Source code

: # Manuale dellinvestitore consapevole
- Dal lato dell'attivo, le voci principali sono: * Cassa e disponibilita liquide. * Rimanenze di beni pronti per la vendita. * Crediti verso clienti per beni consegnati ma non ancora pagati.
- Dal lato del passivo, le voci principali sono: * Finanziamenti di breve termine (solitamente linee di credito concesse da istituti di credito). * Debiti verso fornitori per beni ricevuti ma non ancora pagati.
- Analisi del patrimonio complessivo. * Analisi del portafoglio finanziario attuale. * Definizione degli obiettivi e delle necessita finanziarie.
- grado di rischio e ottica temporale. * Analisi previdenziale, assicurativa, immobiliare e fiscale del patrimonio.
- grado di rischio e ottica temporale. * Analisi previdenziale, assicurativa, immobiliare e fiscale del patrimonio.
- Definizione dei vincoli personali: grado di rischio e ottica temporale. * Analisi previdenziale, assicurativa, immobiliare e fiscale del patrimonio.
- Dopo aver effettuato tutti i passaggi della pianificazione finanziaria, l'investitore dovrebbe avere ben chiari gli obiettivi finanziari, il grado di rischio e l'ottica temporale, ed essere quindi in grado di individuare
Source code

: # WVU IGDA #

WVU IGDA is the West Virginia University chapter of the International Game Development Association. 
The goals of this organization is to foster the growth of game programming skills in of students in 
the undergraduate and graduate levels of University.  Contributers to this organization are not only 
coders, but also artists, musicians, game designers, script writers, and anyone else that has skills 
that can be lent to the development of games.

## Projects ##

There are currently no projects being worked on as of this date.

☆ ☆ ☆ ☆

**YOUR TASK**
The answer should consist of the lines from the one with "coders, but also" through the last line of the entries, duplicated exactly and nothing more.

**TASK SOLUTION**
coders, but also artists, musicians, game designers, script writers, and anyone else that has skills 
that can be lent to the development of games.

## Projects ##

There are currently no projects being worked on as of this date.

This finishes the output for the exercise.